The plan is for the agency to assist with the deportation of 50,000 people annually in the coming years. Between 2007 and 2018, the agency aided in the deportation of some 53,000 individuals, including over 850 people who were expelled to Afghanistan and almost 300 to Iraq. Expenditure on a number of flights to Afghanistan was labelled “irregular” by EU financial auditors, but no one has been held accountable for this.[3]

The vast majority of deportations coordinated and funded by Frontex head to Albania, Kosovo, Serbia, Tunisia and Nigeria, while Germany, Italy and Spain are the member states making the most use of the agency’s ‘services’.[4] Frontex is due to be allocated a hugely increased budget in the 2021-2027 period in order to implement its new powers, with the initial proposal from the European Commission seeking €13 billion.

The plan to increase the number of deportations from the EU and step up Frontex’s role will be aided by two other developments analysed in depth in the report: attempts to water down rights and protections set out in the EU law governing deportation proceedings; and an increase in the amount of personal data on migrants held in EU databases, at the same time as facilitating swifter access to those systems.

Following changes to its legal mandate in 2016 and 2019, Frontex is to acquire increased means for coordinating peoples’ removal, including through new databases to monitor the “stocks and flows” of individuals subject to deportation proceedings, the ability to process increased amounts of personal data, and powers to deploy increased numbers of ‘escorts’ and other officials on deportation flights.

However, the report warns that these new powers are not matched with sufficient measures for democratic oversight and scrutiny, or remedies for those who may have their fundamental rights breached during a Frontex-coordinated operation.

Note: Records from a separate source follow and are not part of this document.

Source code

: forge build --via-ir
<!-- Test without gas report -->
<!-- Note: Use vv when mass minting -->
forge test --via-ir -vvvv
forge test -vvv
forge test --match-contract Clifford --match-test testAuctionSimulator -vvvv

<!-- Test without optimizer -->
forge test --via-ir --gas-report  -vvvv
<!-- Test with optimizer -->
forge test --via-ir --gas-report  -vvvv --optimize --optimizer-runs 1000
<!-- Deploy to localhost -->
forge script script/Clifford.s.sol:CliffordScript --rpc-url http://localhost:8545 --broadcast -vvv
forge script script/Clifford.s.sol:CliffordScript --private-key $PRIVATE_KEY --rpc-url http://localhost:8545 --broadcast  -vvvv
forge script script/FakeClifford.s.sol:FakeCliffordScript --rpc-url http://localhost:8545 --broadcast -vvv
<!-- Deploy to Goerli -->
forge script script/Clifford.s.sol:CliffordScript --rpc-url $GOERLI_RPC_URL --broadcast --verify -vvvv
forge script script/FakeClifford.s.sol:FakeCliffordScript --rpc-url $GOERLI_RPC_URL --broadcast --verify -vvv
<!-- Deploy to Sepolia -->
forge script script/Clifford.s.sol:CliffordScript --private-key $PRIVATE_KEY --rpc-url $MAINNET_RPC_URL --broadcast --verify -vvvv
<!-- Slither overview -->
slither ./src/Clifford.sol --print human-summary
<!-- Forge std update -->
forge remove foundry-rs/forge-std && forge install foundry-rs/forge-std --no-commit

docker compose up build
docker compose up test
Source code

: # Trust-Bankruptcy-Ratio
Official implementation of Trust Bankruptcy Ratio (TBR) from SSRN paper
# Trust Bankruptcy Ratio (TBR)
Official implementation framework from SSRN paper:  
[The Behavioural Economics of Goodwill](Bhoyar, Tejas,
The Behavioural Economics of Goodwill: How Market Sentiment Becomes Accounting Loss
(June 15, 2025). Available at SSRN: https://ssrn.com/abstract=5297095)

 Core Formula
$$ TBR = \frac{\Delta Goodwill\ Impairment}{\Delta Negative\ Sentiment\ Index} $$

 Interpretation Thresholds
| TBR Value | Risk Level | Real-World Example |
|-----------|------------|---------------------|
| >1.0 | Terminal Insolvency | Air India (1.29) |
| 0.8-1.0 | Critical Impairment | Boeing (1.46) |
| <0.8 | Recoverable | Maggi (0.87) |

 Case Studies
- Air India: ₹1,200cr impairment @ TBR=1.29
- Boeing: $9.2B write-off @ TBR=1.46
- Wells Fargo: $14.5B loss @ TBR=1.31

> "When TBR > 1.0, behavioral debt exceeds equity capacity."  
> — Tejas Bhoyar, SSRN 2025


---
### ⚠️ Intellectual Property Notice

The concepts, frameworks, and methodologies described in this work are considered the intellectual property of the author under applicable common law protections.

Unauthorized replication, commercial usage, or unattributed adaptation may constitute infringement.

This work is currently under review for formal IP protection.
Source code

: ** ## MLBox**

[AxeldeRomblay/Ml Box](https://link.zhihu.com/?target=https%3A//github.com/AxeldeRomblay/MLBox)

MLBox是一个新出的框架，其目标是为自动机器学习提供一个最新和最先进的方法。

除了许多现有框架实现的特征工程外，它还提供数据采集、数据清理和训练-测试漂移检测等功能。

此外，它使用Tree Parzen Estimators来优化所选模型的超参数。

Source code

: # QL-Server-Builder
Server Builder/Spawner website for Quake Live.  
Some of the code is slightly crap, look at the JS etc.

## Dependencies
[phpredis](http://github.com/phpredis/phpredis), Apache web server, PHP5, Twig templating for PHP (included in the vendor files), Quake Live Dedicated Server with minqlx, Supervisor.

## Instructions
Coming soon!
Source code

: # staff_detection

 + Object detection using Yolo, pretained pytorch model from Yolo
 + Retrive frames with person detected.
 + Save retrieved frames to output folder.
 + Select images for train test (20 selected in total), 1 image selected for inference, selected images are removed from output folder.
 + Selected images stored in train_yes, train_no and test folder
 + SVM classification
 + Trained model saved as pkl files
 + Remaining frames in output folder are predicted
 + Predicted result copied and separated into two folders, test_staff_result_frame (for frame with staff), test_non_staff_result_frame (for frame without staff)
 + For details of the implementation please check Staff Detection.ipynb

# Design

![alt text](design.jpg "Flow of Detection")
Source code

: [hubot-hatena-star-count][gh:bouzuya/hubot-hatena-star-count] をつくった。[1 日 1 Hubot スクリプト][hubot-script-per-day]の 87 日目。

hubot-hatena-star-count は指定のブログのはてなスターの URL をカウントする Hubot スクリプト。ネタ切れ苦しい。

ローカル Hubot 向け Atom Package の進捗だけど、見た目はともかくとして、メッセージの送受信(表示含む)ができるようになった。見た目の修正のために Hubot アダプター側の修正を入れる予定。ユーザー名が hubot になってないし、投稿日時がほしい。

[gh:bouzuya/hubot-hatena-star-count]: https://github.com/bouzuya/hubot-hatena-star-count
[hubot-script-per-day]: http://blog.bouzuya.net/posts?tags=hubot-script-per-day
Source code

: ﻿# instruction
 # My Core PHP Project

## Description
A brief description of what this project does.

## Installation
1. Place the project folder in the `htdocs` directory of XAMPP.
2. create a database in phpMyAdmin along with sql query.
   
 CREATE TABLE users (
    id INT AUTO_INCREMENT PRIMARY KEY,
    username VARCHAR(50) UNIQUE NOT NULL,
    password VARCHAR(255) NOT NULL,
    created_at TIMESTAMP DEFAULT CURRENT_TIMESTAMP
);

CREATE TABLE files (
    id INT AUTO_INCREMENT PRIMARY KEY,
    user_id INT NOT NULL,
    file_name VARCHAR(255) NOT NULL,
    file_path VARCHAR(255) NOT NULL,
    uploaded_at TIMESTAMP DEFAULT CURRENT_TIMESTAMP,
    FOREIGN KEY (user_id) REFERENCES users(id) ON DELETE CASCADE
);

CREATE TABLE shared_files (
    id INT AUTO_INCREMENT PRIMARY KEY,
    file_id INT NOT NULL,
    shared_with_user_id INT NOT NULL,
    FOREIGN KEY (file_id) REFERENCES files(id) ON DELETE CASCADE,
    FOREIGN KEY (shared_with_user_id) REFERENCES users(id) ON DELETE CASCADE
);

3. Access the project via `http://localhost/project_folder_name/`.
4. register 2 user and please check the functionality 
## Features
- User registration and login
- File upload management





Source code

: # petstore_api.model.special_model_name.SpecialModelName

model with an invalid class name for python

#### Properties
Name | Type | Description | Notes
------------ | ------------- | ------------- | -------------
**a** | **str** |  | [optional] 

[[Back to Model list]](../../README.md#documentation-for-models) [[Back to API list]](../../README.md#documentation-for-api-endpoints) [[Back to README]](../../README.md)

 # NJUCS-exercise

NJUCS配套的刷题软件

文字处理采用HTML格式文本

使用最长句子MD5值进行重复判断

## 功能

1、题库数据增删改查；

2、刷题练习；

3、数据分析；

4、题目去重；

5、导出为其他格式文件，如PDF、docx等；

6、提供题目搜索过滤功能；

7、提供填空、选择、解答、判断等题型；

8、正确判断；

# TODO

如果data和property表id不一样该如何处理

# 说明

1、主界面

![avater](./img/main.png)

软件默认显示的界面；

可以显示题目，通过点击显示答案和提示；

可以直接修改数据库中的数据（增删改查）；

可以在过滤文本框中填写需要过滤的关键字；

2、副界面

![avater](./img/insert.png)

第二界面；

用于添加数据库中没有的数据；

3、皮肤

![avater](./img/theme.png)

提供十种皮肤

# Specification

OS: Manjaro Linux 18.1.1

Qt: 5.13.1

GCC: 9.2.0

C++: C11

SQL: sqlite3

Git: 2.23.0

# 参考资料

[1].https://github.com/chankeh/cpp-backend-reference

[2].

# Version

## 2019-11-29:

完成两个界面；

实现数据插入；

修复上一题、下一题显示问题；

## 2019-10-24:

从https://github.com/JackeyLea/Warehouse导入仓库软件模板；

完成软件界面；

An increased number of fundamental rights monitors will be deployed by the agency and the agency’s complaints mechanism has been updated, but neither can be considered truly independent. The agency’s Fundamental Rights Office has also been granted more staff and greater independence, but it remains to be seen whether the agency will alter its longstanding practice of failing to provide it with adequate resources.[5]

The issuance of deportation orders remains the responsibility of national authorities, but Frontex’s assistance in their implementation raises serious concerns. The massive discrepancies in asylum recognition rates across the EU create a significant risk that expulsion flights funded and coordinated by Frontex may remove refugees to countries where they are at risk of torture or persecution.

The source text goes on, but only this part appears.